_AIM OF THE TASK_. What you return should be the lines from the one with "This was a tool" through the one with "- **Quantitative_Analysis/** →" in the data below, reproduced exactly with both ends, and no pictures at all.

Saved data entries
--------
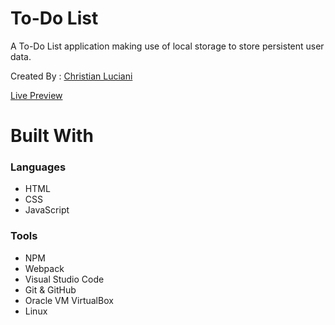 # To-Do List
<p>A To-Do List application making use of local storage to store persistent user data.</p>
<p>Created By : <a href="https://github.com/LucianiChristian">Christian Luciani</a></p> 
<a href="https://lucianichristian.github.io/to-do-list/">Live Preview</a>

# Built With
<h3> Languages </h3>
<ul>
  <li>HTML</li>
  <li>CSS</li>
  <li>JavaScript</li>
</ul>
<h3> Tools </h3>
<ul>
  <li>NPM</li>
  <li>Webpack</li>
  <li>Visual Studio Code</li>
  <li>Git & GitHub</li>
  <li>Oracle VM VirtualBox </li>
  <li>Linux</li>
</ul>

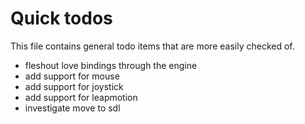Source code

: Quick todos
===========

This file contains general todo items that are more easily checked of.

* fleshout love bindings through the engine
* add support for mouse
* add support for joystick
* add support for leapmotion
* investigate move to sdl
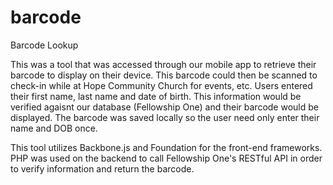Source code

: barcode
=======

Barcode Lookup

This was a tool that was accessed through our mobile app to retrieve their barcode to display on their device. This barcode could then be scanned to check-in while at Hope Community Church for events, etc. Users entered their first name, last name and date of birth. This information would be verified agaisnt our database (Fellowship One) and their barcode would be displayed.  The barcode was saved locally so the user need only enter their name and DOB once.

This tool utilizes Backbone.js and Foundation for the front-end frameworks. PHP was used on the backend to call Fellowship One's RESTful API in order to verify information and return the barcode.
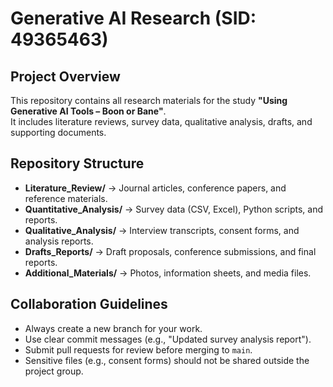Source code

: # Generative AI Research (SID: 49365463)

## Project Overview
This repository contains all research materials for the study **"Using Generative AI Tools – Boon or Bane"**.  
It includes literature reviews, survey data, qualitative analysis, drafts, and supporting documents.

## Repository Structure
- **Literature_Review/** → Journal articles, conference papers, and reference materials.  
- **Quantitative_Analysis/** → Survey data (CSV, Excel), Python scripts, and reports.  
- **Qualitative_Analysis/** → Interview transcripts, consent forms, and analysis reports.  
- **Drafts_Reports/** → Draft proposals, conference submissions, and final reports.  
- **Additional_Materials/** → Photos, information sheets, and media files.  

## Collaboration Guidelines
- Always create a new branch for your work.  
- Use clear commit messages (e.g., "Updated survey analysis report").  
- Submit pull requests for review before merging to `main`.  
- Sensitive files (e.g., consent forms) should not be shared outside the project group.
--------
_SOLUTION TO THE PROBLEM_.
This was a tool that was accessed through our mobile app to retrieve their barcode to display on their device. This barcode could then be scanned to check-in while at Hope Community Church for events, etc. Users entered their first name, last name and date of birth. This information would be verified agaisnt our database (Fellowship One) and their barcode would be displayed.  The barcode was saved locally so the user need only enter their name and DOB once.

This tool utilizes Backbone.js and Foundation for the front-end frameworks. PHP was used on the backend to call Fellowship One's RESTful API in order to verify information and return the barcode.
Source code

: # Generative AI Research (SID: 49365463)

## Project Overview
This repository contains all research materials for the study **"Using Generative AI Tools – Boon or Bane"**.  
It includes literature reviews, survey data, qualitative analysis, drafts, and supporting documents.

## Repository Structure
- **Literature_Review/** → Journal articles, conference papers, and reference materials.  
- **Quantitative_Analysis/** → Survey data (CSV, Excel), Python scripts, and reports.  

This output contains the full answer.